Architects have long considered the chair to be one of the greatest design challenges. It is a challenge I have always wanted to address.
Five years ago I discovered a rusted steel bar lying buried in a field. It had been twisted and bent into a fluid shape. I brought it into my studio and began manipulating small diameter steel rods into playful shapes inspired by this found object. After much experimentation one shape emerged which seemed to hold the potential of becoming the frame of a chair. It was a chance discovery. But soon I realized I was looking to find a way to make a chair which could bring all the necessary components into a relationship which was as simple as a gesture in space. Just doing a chair was not my objective. It had to represent something fundamentally conceptual. In a way I was looking for almost a Platonic idealization of “chairness”. If successful, the conceptual idea could produce many types of chairs not just one. Loop de Loop represents this “gesture in space”. Coincidentally, the name Loop de Loop also comes from an aerial maneuver used by stunt aviators employing the same geometric principle.
This fortuitous beginning, which I had stumbled upon, opened the door for me to join the architects Mart Stam, Marcel Breuer, Ludwig Mies van der Rohe and Paulo Mendes da Rocha in the development begun by Stam, of the single line tubular chair. I hoped to make a step forward, one which created a closer integration of the primary components of this chair type: seat, back and frame.
Why does this design advance the previous single line tubular types? It is the first time that frame and seat are placed in an interdependent relationship. The geometry of the seat and back are dependent on the geometry of the frame. They do not simply rest on the frame but are interactive with it. No secondary lateral struts are introduced and arms are naturally created as a product of the initial geometry, rather than as secondary components. This single geometric principle makes possible several chair type variations. Presently, a large and small lounge are joined by an ottoman, a dining chair and a chaise lounge. A future rocking type is anticipated.
My visual preference lies with forms which express energy and movement. An example is Brancusi's Bird in Space. So too is a Kyudo archer about to release an arrow. With these chairs I sought to create a synthesis of my visual sensibilities. They embody the playfulness of a dancer leaping into space or a runner poised at the starting block straining to explode into motion.
My chairs are formed by taking a single loop of 5/8" high strength tubular steel and passing one end of the loop through the other. This was the beginning of the idea. I spent five years adjusting the passage of the loop so that its dimensions and form yielded a chair of elegance and comfort. CNC lateral benders make possible the complex geometry of the frame. The completion of the passing of one loop end through the other creates an object with three points of support. A fourth point is generated by lifting the center of the lower loop creating two supporting points out of one.
The seat and back of the chair is made of a non-elastic knit polyester fabric, which stretches through geometric deformation. The fabric has a limit to its deformation enabling individuals of different weight to arrive at approximately the same seating height. A double fabric layer creates a type of sleeve for both the seat and back of the chair. Each of these sleeves is stretched over the frame of the chair. One of the unique characteristics of the double layer sleeve is the ethereal moiré pattern created by light passing through the two layers. It gives to each chair an illusion of weightlessness which belies the efficiency of their structural integrity.

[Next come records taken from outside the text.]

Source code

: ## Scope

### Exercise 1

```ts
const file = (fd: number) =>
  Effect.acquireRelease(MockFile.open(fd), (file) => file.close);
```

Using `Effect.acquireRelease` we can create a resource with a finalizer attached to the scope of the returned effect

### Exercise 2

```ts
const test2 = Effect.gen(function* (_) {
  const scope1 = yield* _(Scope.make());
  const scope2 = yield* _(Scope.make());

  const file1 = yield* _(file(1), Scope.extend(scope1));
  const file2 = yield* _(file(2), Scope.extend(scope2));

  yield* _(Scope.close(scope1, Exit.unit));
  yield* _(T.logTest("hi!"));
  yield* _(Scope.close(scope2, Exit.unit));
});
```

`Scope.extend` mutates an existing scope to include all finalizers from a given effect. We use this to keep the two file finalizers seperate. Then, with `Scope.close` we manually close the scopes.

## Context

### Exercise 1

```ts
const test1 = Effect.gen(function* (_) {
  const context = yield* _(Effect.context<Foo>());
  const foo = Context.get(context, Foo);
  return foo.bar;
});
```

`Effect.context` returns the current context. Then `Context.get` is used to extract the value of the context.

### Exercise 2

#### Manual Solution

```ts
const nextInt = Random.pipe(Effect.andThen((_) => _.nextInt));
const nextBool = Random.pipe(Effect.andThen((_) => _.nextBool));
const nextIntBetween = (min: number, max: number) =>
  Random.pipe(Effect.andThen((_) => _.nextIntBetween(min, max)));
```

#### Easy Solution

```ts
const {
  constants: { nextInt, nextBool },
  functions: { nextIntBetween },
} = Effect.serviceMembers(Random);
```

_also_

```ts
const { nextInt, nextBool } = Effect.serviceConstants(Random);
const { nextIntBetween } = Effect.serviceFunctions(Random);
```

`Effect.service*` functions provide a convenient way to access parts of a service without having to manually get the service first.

Structural equilibrium is achieved by balancing the forces of compression and tension. The frame is always in compression; it is a type of spring. The fabric is always in tension; it is a type of net. The clarity of this symbiotic relationship between compression and tension generates the essence of the chair's visual drama. The interaction of the two pieces—the frame and the fabric—was the simplicity I was searching for.
The weight of each chair type, of which there are five, varies from five to fifteen pounds. Extensive abrasion tests have been done on the fabric at the contact points. Thirty thousand repetitions of the abrasive test revealed minimal fabric wear. A two hundred pound sitting load was introduced through twenty thousand repetitions with no loosening of the Velcro connectors.

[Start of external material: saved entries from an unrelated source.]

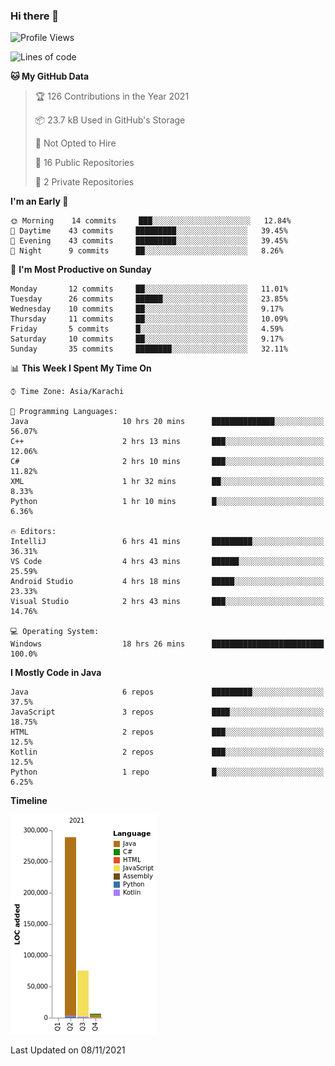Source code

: ### Hi there 👋

<!--
**BilalJaved15/BilalJaved15** is a ✨ _special_ ✨ repository because its `README.md` (this file) appears on your GitHub profile.

Here are some ideas to get you started:

- 🔭 I’m currently working on ...
- 🌱 I’m currently learning ...
- 👯 I’m looking to collaborate on ...
- 🤔 I’m looking for help with ...
- 💬 Ask me about ...
- 📫 How to reach me: ...
- 😄 Pronouns: ...
- ⚡ Fun fact: ...
-->

<!--START_SECTION:waka-->
![Profile Views](http://img.shields.io/badge/Profile%20Views-1-blue)

![Lines of code](https://img.shields.io/badge/From%20Hello%20World%20I%27ve%20Written-370862%20lines%20of%20code-blue)

**🐱 My GitHub Data** 

> 🏆 126 Contributions in the Year 2021
 > 
> 📦 23.7 kB Used in GitHub's Storage 
 > 
> 🚫 Not Opted to Hire
 > 
> 📜 16 Public Repositories 
 > 
> 🔑 2 Private Repositories  
 > 
**I'm an Early 🐤** 

```text
🌞 Morning    14 commits     ███░░░░░░░░░░░░░░░░░░░░░░   12.84% 
🌆 Daytime    43 commits     █████████░░░░░░░░░░░░░░░░   39.45% 
🌃 Evening    43 commits     █████████░░░░░░░░░░░░░░░░   39.45% 
🌙 Night      9 commits      ██░░░░░░░░░░░░░░░░░░░░░░░   8.26%

```
📅 **I'm Most Productive on Sunday** 

```text
Monday       12 commits     ██░░░░░░░░░░░░░░░░░░░░░░░   11.01% 
Tuesday      26 commits     ██████░░░░░░░░░░░░░░░░░░░   23.85% 
Wednesday    10 commits     ██░░░░░░░░░░░░░░░░░░░░░░░   9.17% 
Thursday     11 commits     ██░░░░░░░░░░░░░░░░░░░░░░░   10.09% 
Friday       5 commits      █░░░░░░░░░░░░░░░░░░░░░░░░   4.59% 
Saturday     10 commits     ██░░░░░░░░░░░░░░░░░░░░░░░   9.17% 
Sunday       35 commits     ████████░░░░░░░░░░░░░░░░░   32.11%

```


📊 **This Week I Spent My Time On** 

```text
⌚︎ Time Zone: Asia/Karachi

💬 Programming Languages: 
Java                     10 hrs 20 mins      ██████████████░░░░░░░░░░░   56.07% 
C++                      2 hrs 13 mins       ███░░░░░░░░░░░░░░░░░░░░░░   12.06% 
C#                       2 hrs 10 mins       ███░░░░░░░░░░░░░░░░░░░░░░   11.82% 
XML                      1 hr 32 mins        ██░░░░░░░░░░░░░░░░░░░░░░░   8.33% 
Python                   1 hr 10 mins        █░░░░░░░░░░░░░░░░░░░░░░░░   6.36%

🔥 Editors: 
IntelliJ                 6 hrs 41 mins       █████████░░░░░░░░░░░░░░░░   36.31% 
VS Code                  4 hrs 43 mins       ██████░░░░░░░░░░░░░░░░░░░   25.59% 
Android Studio           4 hrs 18 mins       █████░░░░░░░░░░░░░░░░░░░░   23.33% 
Visual Studio            2 hrs 43 mins       ███░░░░░░░░░░░░░░░░░░░░░░   14.76%

💻 Operating System: 
Windows                  18 hrs 26 mins      █████████████████████████   100.0%

```

**I Mostly Code in Java** 

```text
Java                     6 repos             █████████░░░░░░░░░░░░░░░░   37.5% 
JavaScript               3 repos             ████░░░░░░░░░░░░░░░░░░░░░   18.75% 
HTML                     2 repos             ███░░░░░░░░░░░░░░░░░░░░░░   12.5% 
Kotlin                   2 repos             ███░░░░░░░░░░░░░░░░░░░░░░   12.5% 
Python                   1 repo              █░░░░░░░░░░░░░░░░░░░░░░░░   6.25%

```


**Timeline**

![Chart not found](https://raw.githubusercontent.com/BilalJaved15/BilalJaved15/main/charts/bar_graph.png) 


 Last Updated on 08/11/2021
<!--END_SECTION:waka-->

The chairs are intended for both outdoor and indoor use. A powder coated finish will be added to the steel frame for external durability. Rain and wind pass easily through the polyester fabric.
The Loop de Loop will be at the ICFF in the Javits Center in May in New York. At this time I cannot quote the exact price of each model. I can, however, quote myself from the New York Times article of May 22, 2014. “They will be both comfortable and affordable.”